> **REQUIRED WORK**: When a line of the records contains "with", copy it.

*** PROVIDED INFORMATION ***

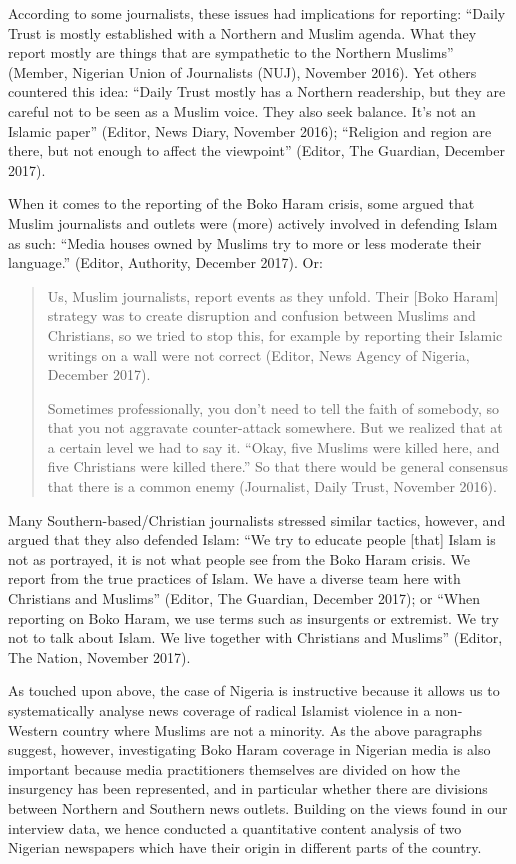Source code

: According to some journalists, these issues had implications for reporting: ``Daily Trust is mostly established with a Northern and Muslim agenda. What they report mostly are things that are sympathetic to the Northern Muslims'' (Member, Nigerian Union of Journalists (NUJ), November 2016). Yet others countered this idea: ``Daily Trust mostly has a Northern readership, but they are careful not to be seen as a Muslim voice. They also seek balance. It's not an Islamic paper'' (Editor, News Diary, November 2016); ``Religion and region are there, but not enough to affect the viewpoint'' (Editor, The Guardian, December 2017).


When it comes to the reporting of the Boko Haram crisis, some argued that Muslim journalists and outlets were (more) actively involved in defending Islam as such: ``Media houses owned by Muslims try to more or less moderate their language.'' (Editor, Authority, December 2017). Or: 

\begin{quote}
Us, Muslim journalists, report events as they unfold. Their [Boko Haram] strategy was to create disruption and confusion between Muslims and Christians, so we tried to stop this, for example by reporting their Islamic writings on a wall were not correct (Editor, News Agency of Nigeria, December 2017). 

Sometimes professionally, you don't need to tell the faith of somebody, so that you not aggravate counter-attack somewhere. But we realized that at a certain level we had to say it. ``Okay, five Muslims were killed here, and five Christians were killed there.'' So that there would be general consensus that there is a common enemy (Journalist, Daily Trust, November 2016).
\end{quote}


Many Southern-based/Christian journalists stressed similar tactics, however, and argued that they also defended Islam: ``We try to educate people [that] Islam is not as portrayed, it is not what people see from the Boko Haram crisis. We report from the true practices of Islam. We have a diverse team here with Christians and Muslims'' (Editor, The Guardian, December 2017); or ``When reporting on Boko Haram, we use terms such as insurgents or extremist. We try not to talk about Islam. We live together with Christians and Muslims'' (Editor, The Nation, November 2017).


As touched upon above, the case of Nigeria is instructive because it allows us to systematically analyse news coverage of radical Islamist violence in a non-Western country where Muslims are not a minority. As the above paragraphs suggest, however, investigating Boko Haram coverage in Nigerian media is also important because media practitioners themselves are divided on how the insurgency has been represented, and in particular whether there are divisions between Northern and Southern news outlets. Building on the views found in our interview data, we hence conducted a quantitative content analysis of two Nigerian newspapers which have their origin in different parts of the country.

***

> **THE ANSWER**:
: According to some journalists, these issues had implications for reporting: ``Daily Trust is mostly established with a Northern and Muslim agenda. What they report mostly are things that are sympathetic to the Northern Muslims'' (Member, Nigerian Union of Journalists (NUJ), November 2016). Yet others countered this idea: ``Daily Trust mostly has a Northern readership, but they are careful not to be seen as a Muslim voice. They also seek balance. It's not an Islamic paper'' (Editor, News Diary, November 2016); ``Religion and region are there, but not enough to affect the viewpoint'' (Editor, The Guardian, December 2017).
Many Southern-based/Christian journalists stressed similar tactics, however, and argued that they also defended Islam: ``We try to educate people [that] Islam is not as portrayed, it is not what people see from the Boko Haram crisis. We report from the true practices of Islam. We have a diverse team here with Christians and Muslims'' (Editor, The Guardian, December 2017); or ``When reporting on Boko Haram, we use terms such as insurgents or extremist. We try not to talk about Islam. We live together with Christians and Muslims'' (Editor, The Nation, November 2017).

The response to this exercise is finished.